+++ Exercise material

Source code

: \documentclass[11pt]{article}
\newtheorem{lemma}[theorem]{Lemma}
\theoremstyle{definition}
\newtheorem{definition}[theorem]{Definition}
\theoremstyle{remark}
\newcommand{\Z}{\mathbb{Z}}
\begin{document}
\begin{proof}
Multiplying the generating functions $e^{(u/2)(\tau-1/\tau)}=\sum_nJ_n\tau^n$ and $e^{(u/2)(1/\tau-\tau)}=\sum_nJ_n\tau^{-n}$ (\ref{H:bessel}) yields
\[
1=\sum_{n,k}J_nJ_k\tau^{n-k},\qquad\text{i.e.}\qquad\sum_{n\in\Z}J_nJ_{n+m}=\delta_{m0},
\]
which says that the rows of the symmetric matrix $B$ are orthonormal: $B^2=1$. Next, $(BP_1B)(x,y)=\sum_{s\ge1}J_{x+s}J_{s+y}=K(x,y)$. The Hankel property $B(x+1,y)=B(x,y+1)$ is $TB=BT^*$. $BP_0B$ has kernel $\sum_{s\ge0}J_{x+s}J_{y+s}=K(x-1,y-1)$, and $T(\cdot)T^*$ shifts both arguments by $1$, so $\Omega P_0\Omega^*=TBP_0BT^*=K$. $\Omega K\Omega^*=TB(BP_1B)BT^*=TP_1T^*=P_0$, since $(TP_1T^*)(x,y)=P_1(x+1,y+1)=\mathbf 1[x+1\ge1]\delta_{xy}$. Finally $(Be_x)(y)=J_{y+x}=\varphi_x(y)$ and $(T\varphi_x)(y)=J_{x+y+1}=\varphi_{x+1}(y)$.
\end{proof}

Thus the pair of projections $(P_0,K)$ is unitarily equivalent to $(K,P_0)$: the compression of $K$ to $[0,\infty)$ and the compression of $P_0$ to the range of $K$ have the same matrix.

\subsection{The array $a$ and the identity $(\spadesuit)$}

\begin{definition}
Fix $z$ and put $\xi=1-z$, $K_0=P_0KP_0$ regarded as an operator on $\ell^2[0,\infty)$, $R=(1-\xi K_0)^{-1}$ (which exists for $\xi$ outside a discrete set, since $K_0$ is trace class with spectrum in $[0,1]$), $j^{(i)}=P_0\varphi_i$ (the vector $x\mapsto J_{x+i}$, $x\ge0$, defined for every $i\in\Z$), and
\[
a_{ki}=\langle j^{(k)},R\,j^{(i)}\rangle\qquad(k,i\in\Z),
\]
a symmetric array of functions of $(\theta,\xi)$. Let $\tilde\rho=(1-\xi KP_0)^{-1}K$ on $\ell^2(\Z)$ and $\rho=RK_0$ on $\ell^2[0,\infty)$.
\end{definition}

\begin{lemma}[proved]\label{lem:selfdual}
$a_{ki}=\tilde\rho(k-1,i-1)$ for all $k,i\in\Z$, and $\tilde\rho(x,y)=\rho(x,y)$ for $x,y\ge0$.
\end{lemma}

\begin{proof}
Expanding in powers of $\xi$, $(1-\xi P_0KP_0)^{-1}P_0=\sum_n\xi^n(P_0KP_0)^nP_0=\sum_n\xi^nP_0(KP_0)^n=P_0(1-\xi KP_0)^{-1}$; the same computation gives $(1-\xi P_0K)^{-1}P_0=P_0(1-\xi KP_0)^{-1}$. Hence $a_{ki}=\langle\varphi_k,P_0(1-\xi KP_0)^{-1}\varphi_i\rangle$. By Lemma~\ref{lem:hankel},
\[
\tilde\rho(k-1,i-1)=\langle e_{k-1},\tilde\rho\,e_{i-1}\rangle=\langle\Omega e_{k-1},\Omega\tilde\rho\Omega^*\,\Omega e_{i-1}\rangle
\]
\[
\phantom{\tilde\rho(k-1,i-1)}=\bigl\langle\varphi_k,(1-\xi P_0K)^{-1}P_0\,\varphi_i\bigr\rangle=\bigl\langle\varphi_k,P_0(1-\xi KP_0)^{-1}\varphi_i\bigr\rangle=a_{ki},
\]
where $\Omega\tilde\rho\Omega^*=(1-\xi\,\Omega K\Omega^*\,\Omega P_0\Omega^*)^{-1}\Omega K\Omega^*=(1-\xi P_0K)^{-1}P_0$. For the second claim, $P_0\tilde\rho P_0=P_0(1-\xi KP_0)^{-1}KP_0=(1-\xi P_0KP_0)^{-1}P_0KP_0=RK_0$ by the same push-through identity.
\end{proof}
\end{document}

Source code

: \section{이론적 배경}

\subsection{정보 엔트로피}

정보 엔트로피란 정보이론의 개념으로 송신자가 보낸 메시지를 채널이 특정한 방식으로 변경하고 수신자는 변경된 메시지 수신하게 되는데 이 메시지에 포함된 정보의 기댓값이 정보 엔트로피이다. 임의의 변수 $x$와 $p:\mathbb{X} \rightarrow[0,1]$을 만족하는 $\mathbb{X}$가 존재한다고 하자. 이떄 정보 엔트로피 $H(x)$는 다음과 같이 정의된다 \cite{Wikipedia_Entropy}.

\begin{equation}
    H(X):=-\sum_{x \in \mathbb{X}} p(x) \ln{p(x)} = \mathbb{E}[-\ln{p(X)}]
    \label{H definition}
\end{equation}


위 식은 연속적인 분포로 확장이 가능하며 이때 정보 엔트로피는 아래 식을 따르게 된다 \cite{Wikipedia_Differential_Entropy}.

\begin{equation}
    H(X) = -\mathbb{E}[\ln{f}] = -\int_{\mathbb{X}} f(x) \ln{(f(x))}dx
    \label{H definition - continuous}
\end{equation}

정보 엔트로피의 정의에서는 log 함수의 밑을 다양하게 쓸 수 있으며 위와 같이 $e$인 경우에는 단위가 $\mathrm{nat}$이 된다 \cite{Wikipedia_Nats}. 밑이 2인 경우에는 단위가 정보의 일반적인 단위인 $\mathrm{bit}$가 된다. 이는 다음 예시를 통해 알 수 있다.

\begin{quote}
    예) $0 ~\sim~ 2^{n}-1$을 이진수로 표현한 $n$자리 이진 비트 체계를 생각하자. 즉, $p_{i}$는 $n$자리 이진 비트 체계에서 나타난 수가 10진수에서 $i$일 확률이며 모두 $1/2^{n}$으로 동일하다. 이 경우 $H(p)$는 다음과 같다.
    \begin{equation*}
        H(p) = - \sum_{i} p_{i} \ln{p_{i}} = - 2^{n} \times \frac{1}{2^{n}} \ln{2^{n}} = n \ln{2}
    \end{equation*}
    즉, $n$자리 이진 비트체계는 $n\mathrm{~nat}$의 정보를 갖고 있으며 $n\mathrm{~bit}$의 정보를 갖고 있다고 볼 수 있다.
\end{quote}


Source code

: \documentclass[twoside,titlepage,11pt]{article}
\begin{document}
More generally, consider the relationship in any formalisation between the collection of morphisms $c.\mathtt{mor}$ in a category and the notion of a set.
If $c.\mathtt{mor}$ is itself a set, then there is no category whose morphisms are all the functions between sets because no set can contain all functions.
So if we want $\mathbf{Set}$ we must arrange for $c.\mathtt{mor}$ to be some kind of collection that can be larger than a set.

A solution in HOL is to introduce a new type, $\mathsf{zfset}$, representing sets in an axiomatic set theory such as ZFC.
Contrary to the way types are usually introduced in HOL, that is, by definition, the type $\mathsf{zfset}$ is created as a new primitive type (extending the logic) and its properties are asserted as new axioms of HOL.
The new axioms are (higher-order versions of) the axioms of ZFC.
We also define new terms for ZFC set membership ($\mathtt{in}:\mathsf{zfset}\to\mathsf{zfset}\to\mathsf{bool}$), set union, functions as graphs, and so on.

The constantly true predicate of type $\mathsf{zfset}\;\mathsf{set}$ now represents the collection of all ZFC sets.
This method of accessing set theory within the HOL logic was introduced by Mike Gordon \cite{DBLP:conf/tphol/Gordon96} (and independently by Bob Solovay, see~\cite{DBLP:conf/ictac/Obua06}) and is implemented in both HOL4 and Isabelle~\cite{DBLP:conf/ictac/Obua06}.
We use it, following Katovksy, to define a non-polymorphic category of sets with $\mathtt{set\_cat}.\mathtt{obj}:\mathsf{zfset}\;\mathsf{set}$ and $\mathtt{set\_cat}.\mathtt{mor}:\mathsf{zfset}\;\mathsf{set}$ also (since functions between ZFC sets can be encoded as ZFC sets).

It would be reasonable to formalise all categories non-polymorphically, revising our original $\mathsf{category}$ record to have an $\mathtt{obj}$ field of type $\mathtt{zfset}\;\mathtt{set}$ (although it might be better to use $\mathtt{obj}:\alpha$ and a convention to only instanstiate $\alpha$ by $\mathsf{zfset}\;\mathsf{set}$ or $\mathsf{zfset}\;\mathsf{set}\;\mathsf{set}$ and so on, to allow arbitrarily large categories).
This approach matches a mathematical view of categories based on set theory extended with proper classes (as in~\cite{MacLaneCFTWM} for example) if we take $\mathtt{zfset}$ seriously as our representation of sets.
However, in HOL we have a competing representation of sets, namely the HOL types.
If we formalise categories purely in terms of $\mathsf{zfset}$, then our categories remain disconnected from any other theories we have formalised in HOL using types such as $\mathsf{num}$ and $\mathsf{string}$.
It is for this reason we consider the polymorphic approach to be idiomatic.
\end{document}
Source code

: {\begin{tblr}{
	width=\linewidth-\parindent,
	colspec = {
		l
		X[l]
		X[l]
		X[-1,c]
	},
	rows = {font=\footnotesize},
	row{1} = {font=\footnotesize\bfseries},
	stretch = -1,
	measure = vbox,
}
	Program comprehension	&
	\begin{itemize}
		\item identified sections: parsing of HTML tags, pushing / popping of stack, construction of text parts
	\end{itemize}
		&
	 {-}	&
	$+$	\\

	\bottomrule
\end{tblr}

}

++++++

Activity
Report the number of lines above containing the word "also", with no other text.

Written solution
2